The editor supports a rudimentary filter script system, wherein you can write scripts in Lua that apply effects or alterations to the terrain. Included filters so far include a basic Perlin fractal height generator, a Perlin fractal terrain layering generator, a river builder tool, a road builder tool, a tool to turn slopes greater than a specified threshold to cliffs, and so forth.

The UI is very rough. I am not in a polish stage on it yet, so things are barely usable. But I am working on it pretty steadily as I can. I'm getting to the point where I can start cleaning things up, though I am sort of waiting on some pending merges to the Urho3D master regarding shader structure before I really commit to a lot of the cleanup.

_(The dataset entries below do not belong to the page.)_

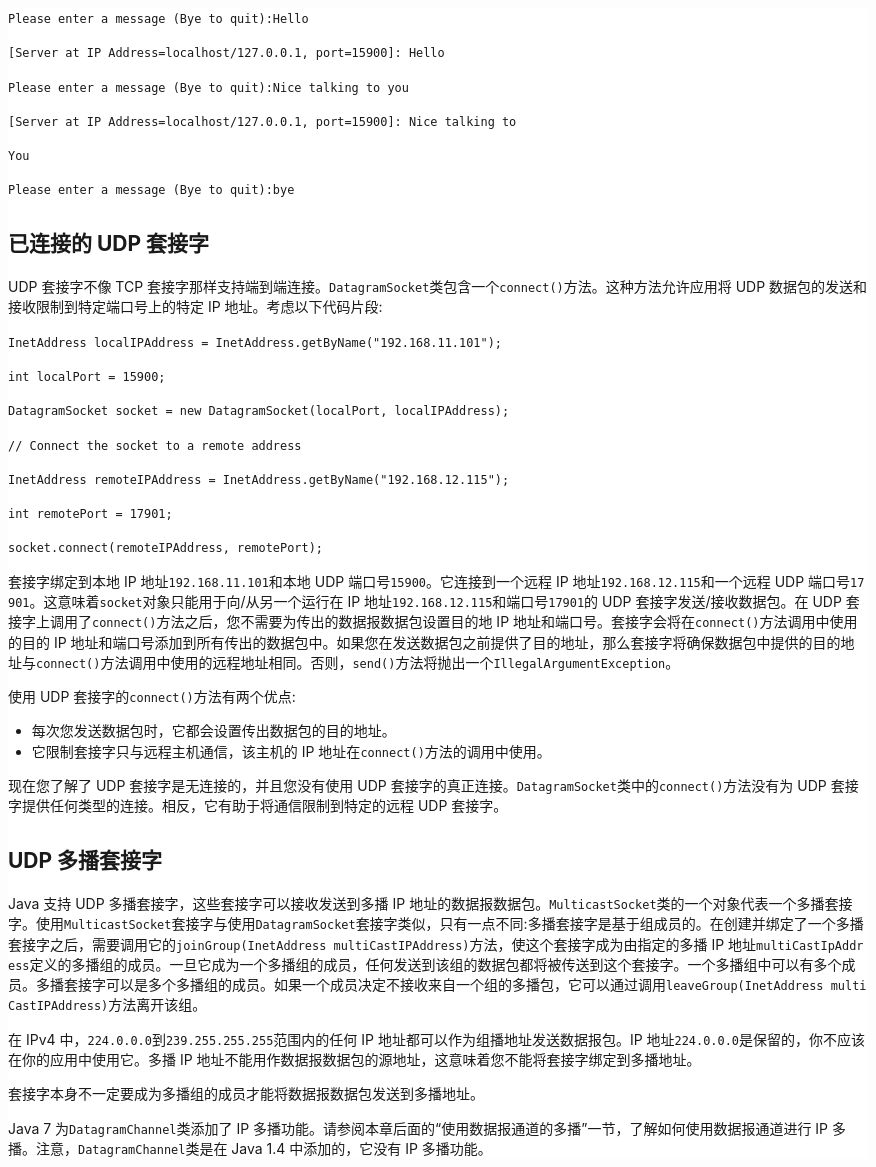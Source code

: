 `Please enter a message (Bye to quit):Hello`

`[Server at IP Address=localhost/127.0.0.1, port=15900]: Hello`

`Please enter a message (Bye to quit):Nice talking to you`

`[Server at IP Address=localhost/127.0.0.1, port=15900]: Nice talking to`

`You`

`Please enter a message (Bye to quit):bye`

## 已连接的 UDP 套接字

UDP 套接字不像 TCP 套接字那样支持端到端连接。`DatagramSocket`类包含一个`connect()`方法。这种方法允许应用将 UDP 数据包的发送和接收限制到特定端口号上的特定 IP 地址。考虑以下代码片段:

`InetAddress localIPAddress = InetAddress.getByName("192.168.11.101");`

`int localPort = 15900;`

`DatagramSocket socket = new DatagramSocket(localPort, localIPAddress);`

`// Connect the socket to a remote address`

`InetAddress remoteIPAddress = InetAddress.getByName("192.168.12.115");`

`int remotePort = 17901;`

`socket.connect(remoteIPAddress, remotePort);`

套接字绑定到本地 IP 地址`192.168.11.101`和本地 UDP 端口号`15900`。它连接到一个远程 IP 地址`192.168.12.115`和一个远程 UDP 端口号`17901`。这意味着`socket`对象只能用于向/从另一个运行在 IP 地址`192.168.12.115`和端口号`17901`的 UDP 套接字发送/接收数据包。在 UDP 套接字上调用了`connect()`方法之后，您不需要为传出的数据报数据包设置目的地 IP 地址和端口号。套接字会将在`connect()`方法调用中使用的目的 IP 地址和端口号添加到所有传出的数据包中。如果您在发送数据包之前提供了目的地址，那么套接字将确保数据包中提供的目的地址与`connect()`方法调用中使用的远程地址相同。否则，`send()`方法将抛出一个`IllegalArgumentException`。

使用 UDP 套接字的`connect()`方法有两个优点:

*   每次您发送数据包时，它都会设置传出数据包的目的地址。
*   它限制套接字只与远程主机通信，该主机的 IP 地址在`connect()`方法的调用中使用。

现在您了解了 UDP 套接字是无连接的，并且您没有使用 UDP 套接字的真正连接。`DatagramSocket`类中的`connect()`方法没有为 UDP 套接字提供任何类型的连接。相反，它有助于将通信限制到特定的远程 UDP 套接字。

## UDP 多播套接字

Java 支持 UDP 多播套接字，这些套接字可以接收发送到多播 IP 地址的数据报数据包。`MulticastSocket`类的一个对象代表一个多播套接字。使用`MulticastSocket`套接字与使用`DatagramSocket`套接字类似，只有一点不同:多播套接字是基于组成员的。在创建并绑定了一个多播套接字之后，需要调用它的`joinGroup(InetAddress multiCastIPAddress)`方法，使这个套接字成为由指定的多播 IP 地址`multiCastIpAddress`定义的多播组的成员。一旦它成为一个多播组的成员，任何发送到该组的数据包都将被传送到这个套接字。一个多播组中可以有多个成员。多播套接字可以是多个多播组的成员。如果一个成员决定不接收来自一个组的多播包，它可以通过调用`leaveGroup(InetAddress multiCastIPAddress)`方法离开该组。

在 IPv4 中，`224.0.0.0`到`239.255.255.255`范围内的任何 IP 地址都可以作为组播地址发送数据报包。IP 地址`224.0.0.0`是保留的，你不应该在你的应用中使用它。多播 IP 地址不能用作数据报数据包的源地址，这意味着您不能将套接字绑定到多播地址。

套接字本身不一定要成为多播组的成员才能将数据报数据包发送到多播地址。

Java 7 为`DatagramChannel`类添加了 IP 多播功能。请参阅本章后面的“使用数据报通道的多播”一节，了解如何使用数据报通道进行 IP 多播。注意，`DatagramChannel`类是在 Java 1.4 中添加的，它没有 IP 多播功能。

Anyway, that's about all I've been up to. I did dig out the Goblinson Crusoe code and attempt to build it against the latest master, but all I get is a black screen so clearly there is going to be some refactoring there if/when I ever get back to that game.
8 likes 7 comments

Comments

Ashaman73

10 years, pah ! A good project is like a good wine, it needs time to get ripe. Nice to see you again working on your old projects, especially Goblinson Crusoe seemed really promising, so get it running again :-)

March 03, 2015 06:58 PM
JTippetts

That's actually what I'm working on this morning. I kinda have you to thank for my renewed interest in GC, btw. The new Gnoblins looks, like, totally rad and groovy. Far out. Right up my alley, far more so than when it was an FPS thingy. It kinda got my old creaky brain working again to see the new videos. Between that, and all the Divinity: Original Sin I've been playing, I have a renewed interest in seeing what I can turn GC into.

March 03, 2015 07:12 PM
Ashaman73

I'm glad to see that you plan to remove the dust from GC :)

March 04, 2015 07:17 AM
JTippetts
The stuff I was doing with the terrain editor has started to bring some ideas for an alternative way of handling the ground tiles in GC:

8WxPrIO.png

Something like this could actually be more lightweight than my previous method of having large collections of unique tiles.
March 04, 2015 04:05 PM
JTippetts
Yeah, I kind of like this.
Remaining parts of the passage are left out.